# Exercise details
Return, exactly and in full, the lines of the records below starting at the one with "#### **1.1 Aanleiding**" and ending at the one with "#### **1.3 Leeswijzer**", and no other lines.

# Records for the exercise
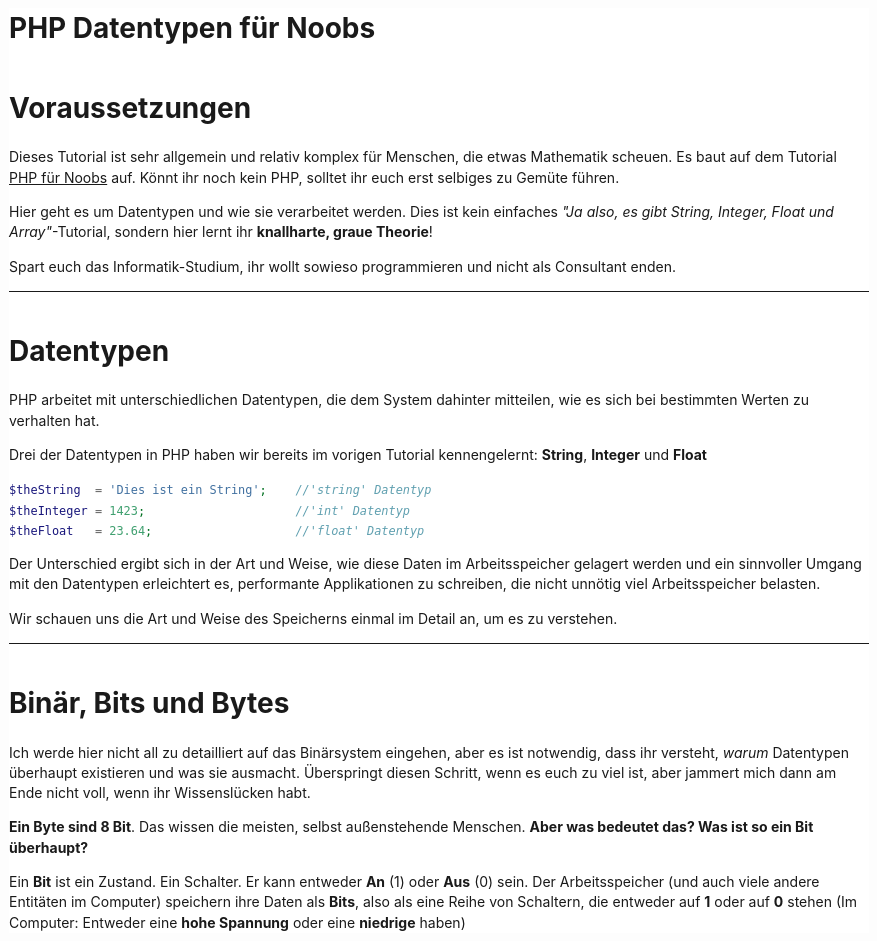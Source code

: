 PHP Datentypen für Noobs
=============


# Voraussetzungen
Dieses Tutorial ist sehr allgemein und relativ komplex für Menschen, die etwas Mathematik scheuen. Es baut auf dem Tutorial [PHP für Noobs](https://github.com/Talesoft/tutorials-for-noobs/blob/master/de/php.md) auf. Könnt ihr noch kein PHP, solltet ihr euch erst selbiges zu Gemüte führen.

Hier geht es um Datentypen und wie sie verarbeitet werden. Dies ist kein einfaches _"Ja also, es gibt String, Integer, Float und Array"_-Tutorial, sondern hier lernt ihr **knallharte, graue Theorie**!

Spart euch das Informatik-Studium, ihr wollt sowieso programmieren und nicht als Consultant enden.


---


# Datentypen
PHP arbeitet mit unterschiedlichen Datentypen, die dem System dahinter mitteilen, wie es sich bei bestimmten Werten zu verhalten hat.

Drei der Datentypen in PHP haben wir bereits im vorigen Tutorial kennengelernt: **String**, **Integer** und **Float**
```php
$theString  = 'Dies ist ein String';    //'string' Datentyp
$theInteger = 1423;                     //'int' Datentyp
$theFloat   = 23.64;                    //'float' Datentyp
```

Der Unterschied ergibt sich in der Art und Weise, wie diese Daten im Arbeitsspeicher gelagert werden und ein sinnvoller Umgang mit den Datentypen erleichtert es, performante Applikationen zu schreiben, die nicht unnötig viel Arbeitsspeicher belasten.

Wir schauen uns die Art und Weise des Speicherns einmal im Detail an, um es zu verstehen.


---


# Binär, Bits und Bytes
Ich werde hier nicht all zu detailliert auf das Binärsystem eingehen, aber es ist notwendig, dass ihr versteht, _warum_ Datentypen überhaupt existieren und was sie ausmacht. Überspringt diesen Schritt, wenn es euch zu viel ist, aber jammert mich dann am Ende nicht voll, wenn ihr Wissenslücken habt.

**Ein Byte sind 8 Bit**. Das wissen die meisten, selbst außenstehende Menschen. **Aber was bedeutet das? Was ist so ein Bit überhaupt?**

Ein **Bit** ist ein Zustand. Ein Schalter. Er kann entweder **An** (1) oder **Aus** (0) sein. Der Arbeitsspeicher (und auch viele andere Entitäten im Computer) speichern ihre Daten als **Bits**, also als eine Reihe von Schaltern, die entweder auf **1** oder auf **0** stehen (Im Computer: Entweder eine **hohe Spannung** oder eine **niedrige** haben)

...

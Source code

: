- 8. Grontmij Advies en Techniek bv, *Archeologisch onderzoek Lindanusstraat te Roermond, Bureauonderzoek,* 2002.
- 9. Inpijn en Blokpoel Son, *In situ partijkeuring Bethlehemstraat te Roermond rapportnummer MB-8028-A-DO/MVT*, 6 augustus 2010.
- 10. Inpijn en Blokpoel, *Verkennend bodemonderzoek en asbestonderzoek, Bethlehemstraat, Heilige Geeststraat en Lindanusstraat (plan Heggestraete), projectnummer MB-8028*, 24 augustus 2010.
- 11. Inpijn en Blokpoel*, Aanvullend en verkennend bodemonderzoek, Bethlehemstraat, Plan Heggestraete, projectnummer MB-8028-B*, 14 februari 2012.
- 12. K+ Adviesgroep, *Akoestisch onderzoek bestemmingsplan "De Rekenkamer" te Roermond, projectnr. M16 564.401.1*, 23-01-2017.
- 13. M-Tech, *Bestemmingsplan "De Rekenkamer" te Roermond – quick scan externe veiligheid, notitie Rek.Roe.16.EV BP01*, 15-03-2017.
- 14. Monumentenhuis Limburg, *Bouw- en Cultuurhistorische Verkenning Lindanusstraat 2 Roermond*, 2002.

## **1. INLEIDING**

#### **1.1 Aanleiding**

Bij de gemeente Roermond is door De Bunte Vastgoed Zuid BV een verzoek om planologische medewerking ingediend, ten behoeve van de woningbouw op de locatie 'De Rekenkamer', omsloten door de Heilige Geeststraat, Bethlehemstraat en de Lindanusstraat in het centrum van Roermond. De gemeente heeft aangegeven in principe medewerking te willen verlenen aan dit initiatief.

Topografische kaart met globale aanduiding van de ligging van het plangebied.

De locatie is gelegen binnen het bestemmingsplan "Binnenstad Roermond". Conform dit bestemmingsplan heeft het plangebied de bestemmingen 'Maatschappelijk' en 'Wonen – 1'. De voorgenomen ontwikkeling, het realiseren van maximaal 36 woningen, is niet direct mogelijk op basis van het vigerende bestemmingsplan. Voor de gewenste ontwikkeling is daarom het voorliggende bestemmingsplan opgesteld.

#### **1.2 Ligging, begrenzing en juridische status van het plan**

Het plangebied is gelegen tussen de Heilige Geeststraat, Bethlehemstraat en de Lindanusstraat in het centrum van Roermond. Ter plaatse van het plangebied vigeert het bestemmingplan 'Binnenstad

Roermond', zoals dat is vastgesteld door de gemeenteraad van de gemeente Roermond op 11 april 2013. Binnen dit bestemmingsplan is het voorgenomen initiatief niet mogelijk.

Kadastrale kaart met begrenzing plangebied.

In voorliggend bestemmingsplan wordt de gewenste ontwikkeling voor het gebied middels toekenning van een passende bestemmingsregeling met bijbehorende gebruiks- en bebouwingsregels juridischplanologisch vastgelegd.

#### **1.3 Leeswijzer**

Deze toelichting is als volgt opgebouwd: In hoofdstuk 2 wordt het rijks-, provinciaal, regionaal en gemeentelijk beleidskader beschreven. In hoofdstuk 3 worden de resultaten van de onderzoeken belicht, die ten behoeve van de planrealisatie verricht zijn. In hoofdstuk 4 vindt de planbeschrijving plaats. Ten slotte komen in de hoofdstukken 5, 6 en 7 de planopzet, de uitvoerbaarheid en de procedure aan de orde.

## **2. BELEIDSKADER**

# The completed task
#### **1.1 Aanleiding**

Bij de gemeente Roermond is door De Bunte Vastgoed Zuid BV een verzoek om planologische medewerking ingediend, ten behoeve van de woningbouw op de locatie 'De Rekenkamer', omsloten door de Heilige Geeststraat, Bethlehemstraat en de Lindanusstraat in het centrum van Roermond. De gemeente heeft aangegeven in principe medewerking te willen verlenen aan dit initiatief.

Topografische kaart met globale aanduiding van de ligging van het plangebied.

De locatie is gelegen binnen het bestemmingsplan "Binnenstad Roermond". Conform dit bestemmingsplan heeft het plangebied de bestemmingen 'Maatschappelijk' en 'Wonen – 1'. De voorgenomen ontwikkeling, het realiseren van maximaal 36 woningen, is niet direct mogelijk op basis van het vigerende bestemmingsplan. Voor de gewenste ontwikkeling is daarom het voorliggende bestemmingsplan opgesteld.

#### **1.2 Ligging, begrenzing en juridische status van het plan**

Het plangebied is gelegen tussen de Heilige Geeststraat, Bethlehemstraat en de Lindanusstraat in het centrum van Roermond. Ter plaatse van het plangebied vigeert het bestemmingplan 'Binnenstad

Roermond', zoals dat is vastgesteld door de gemeenteraad van de gemeente Roermond op 11 april 2013. Binnen dit bestemmingsplan is het voorgenomen initiatief niet mogelijk.

Kadastrale kaart met begrenzing plangebied.

In voorliggend bestemmingsplan wordt de gewenste ontwikkeling voor het gebied middels toekenning van een passende bestemmingsregeling met bijbehorende gebruiks- en bebouwingsregels juridischplanologisch vastgelegd.

#### **1.3 Leeswijzer**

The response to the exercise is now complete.